Taxpayer Ripoff

Inclement weather shuts down bowl game that Dallas paid oodles for

Inclement weather shuts down bowl game that Dallas paid oodles for

Cotton Bowl Stadium
Courtesy photo

A bowl game that cost Dallas taxpayers a bundle got canceled due to inclement weather.

The Servpro First Responder Bowl, taking place on December 26 at Cotton Bowl Stadium, was suspended due to lightning during the first quarter at 12:59 pm, then finally canceled at 2:20 pm.

"In the interest of safety for our teams and fans, the 2018 Servpro First Responder Bowl was unable to be continued," said executive director Brant Ringler in a statement. "The decision was made after lengthy consultation with emergency personnel, both universities, ESPN, and Cotton Bowl Stadium staff."

The game was between the Boston College Eagles and the Boise State Broncos. It has officially been ruled a no-contest.
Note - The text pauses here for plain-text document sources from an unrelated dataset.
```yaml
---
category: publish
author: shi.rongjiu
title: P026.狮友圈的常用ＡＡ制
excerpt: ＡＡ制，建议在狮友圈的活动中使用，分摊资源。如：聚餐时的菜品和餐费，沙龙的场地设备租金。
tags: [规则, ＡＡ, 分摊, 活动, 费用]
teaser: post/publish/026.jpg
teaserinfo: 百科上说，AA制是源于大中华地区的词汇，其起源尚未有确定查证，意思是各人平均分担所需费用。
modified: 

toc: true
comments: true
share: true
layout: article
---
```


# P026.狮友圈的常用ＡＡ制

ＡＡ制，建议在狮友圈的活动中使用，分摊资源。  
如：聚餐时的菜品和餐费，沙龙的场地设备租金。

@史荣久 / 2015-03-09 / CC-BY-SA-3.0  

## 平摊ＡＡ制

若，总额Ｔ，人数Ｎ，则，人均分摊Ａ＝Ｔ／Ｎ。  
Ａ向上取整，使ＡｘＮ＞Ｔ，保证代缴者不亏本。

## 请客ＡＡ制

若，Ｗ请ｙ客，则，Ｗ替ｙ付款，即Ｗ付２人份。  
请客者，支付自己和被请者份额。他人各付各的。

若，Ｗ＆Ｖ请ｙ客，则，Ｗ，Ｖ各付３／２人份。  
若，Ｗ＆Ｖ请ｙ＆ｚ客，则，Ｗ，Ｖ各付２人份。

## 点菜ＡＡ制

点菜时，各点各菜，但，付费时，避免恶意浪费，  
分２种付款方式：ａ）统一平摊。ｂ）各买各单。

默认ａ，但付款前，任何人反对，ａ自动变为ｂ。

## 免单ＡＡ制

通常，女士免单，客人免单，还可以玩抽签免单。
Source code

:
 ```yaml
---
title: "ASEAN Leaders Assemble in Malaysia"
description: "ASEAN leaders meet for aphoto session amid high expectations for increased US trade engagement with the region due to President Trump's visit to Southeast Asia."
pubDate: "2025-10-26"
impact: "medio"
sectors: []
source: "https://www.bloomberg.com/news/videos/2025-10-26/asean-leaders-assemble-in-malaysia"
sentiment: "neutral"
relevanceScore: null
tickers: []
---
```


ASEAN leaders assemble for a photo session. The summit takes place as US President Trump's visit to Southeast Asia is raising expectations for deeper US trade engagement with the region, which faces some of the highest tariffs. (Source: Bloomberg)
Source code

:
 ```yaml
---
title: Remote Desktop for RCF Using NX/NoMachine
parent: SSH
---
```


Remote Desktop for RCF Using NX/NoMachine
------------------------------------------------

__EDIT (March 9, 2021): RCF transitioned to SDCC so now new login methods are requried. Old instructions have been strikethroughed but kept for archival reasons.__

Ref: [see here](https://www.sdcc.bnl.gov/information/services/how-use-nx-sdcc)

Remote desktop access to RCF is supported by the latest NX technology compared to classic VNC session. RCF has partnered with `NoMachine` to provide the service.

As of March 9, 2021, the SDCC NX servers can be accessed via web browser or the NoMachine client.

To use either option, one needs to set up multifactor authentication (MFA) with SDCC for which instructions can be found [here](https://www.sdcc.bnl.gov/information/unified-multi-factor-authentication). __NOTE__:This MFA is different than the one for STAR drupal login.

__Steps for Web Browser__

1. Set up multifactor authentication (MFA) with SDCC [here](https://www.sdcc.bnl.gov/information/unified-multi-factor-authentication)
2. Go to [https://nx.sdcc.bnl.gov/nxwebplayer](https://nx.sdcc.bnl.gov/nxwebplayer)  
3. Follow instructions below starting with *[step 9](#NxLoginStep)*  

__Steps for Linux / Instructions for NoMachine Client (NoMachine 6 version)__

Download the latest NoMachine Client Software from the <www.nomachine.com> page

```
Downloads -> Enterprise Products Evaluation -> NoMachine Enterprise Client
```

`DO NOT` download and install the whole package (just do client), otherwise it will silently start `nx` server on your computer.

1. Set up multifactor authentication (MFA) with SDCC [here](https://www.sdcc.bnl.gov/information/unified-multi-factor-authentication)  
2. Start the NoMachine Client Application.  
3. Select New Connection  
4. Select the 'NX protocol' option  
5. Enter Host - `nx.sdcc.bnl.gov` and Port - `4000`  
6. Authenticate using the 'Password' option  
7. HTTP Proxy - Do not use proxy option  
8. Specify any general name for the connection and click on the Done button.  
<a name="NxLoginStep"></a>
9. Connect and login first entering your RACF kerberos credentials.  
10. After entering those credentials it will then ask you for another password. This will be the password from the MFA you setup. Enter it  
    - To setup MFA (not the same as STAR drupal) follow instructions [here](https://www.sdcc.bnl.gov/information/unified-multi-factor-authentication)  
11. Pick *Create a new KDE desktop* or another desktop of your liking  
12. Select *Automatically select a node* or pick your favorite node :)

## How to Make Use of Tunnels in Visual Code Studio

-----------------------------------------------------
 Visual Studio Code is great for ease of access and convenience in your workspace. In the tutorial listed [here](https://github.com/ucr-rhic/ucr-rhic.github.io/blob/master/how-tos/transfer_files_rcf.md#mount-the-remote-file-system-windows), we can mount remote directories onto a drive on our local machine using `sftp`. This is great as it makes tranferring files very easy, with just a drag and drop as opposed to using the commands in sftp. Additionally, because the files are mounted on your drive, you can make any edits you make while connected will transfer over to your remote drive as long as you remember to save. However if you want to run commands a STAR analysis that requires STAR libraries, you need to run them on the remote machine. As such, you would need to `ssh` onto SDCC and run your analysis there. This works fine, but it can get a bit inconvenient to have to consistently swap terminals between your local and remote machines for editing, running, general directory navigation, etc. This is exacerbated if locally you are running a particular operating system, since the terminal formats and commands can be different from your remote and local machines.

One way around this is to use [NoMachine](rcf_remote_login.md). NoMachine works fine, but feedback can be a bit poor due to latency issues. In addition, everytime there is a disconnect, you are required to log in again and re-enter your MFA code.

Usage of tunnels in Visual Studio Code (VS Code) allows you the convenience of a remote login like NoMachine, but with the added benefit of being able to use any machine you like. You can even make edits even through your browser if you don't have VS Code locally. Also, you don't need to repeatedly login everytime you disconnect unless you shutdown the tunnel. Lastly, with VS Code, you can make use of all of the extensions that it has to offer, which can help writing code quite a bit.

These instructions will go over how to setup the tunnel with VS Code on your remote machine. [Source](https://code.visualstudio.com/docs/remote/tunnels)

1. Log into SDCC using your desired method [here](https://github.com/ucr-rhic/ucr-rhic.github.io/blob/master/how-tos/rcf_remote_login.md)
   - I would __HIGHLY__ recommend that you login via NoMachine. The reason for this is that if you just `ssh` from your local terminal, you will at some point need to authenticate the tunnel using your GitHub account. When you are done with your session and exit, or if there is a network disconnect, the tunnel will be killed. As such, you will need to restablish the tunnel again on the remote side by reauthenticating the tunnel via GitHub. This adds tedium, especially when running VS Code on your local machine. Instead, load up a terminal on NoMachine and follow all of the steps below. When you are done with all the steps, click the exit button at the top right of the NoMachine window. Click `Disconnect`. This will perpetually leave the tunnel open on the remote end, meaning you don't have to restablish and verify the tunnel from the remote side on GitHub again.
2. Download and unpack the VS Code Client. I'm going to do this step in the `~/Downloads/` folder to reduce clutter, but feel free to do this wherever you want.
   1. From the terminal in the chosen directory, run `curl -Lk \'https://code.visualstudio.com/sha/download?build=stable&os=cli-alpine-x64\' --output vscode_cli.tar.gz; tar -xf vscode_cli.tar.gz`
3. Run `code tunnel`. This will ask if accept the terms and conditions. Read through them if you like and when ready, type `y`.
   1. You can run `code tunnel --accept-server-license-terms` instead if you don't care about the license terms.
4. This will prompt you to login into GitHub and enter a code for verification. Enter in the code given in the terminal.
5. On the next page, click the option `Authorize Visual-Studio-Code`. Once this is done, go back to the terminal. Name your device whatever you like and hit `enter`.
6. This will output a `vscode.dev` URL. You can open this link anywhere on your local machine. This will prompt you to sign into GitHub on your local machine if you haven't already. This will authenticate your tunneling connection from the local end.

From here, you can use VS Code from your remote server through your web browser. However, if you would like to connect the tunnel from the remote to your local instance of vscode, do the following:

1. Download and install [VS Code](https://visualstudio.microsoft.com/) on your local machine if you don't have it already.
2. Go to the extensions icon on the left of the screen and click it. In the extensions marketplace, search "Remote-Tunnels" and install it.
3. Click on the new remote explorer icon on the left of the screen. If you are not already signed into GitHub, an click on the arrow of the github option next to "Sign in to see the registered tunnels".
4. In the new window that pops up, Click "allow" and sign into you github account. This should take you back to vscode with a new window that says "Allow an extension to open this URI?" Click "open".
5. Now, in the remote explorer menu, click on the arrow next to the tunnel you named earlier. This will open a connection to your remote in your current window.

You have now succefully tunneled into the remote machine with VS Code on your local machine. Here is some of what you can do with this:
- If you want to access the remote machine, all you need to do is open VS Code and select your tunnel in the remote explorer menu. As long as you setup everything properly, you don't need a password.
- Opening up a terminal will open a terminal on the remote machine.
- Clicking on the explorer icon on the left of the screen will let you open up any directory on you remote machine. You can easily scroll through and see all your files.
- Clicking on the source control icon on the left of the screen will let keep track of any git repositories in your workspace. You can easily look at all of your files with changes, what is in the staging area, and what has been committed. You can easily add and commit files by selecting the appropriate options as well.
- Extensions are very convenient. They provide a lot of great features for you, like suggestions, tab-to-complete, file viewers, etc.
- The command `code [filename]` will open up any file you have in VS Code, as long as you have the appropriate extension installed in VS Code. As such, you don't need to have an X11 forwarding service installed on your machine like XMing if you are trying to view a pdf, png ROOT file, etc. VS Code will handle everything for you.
In September, the Dallas City Council approved a $300,000 payment to ESPN for two years of the game, which has been played on the day after Christmas since 2012. So that's $150,000 down the toilet.

Voting in favor of squandering taxpayer money on the game were Rick Callahan, Tennell Atkins, Mayor Mike Rawlings, Adam McGough, Casey Thomas, Jennifer Staubach Gates, and Mark Clayton.

Atkins said that "It will showcase the city of Dallas, that we are looking out for our first responders," and Rawlings tweeted that "in Dallas, we love football and we love our first responders" — despite the fact that no first responders benefited from the game in any way.

In response to the cancellation, City Council member Scott Griggs said, "I hope City of Dallas taxpayers get a refund from ESPN and Walt Disney. And I wish the City Council would get taxpayers out of the day-after-Christmas-low-tier bowl game business. $30,000/minute is a little expensive."

But according to Willis Winters, director of Dallas' Park and Recreation Department, the city will not get a refund.

A VP for ESPN said that safety was their primary concern in calling the game.

"After more than an hour since stoppage of play, and with review of the active lightning and thunderstorm cells still in the area of the Cotton Bowl, it was determined that the game should be called," said Pete Derzis. "All parties were concerned about player safety first and foremost, and with that being the primary concern, as well as the fans in attendance, it was a unanimous decision to cancel the game."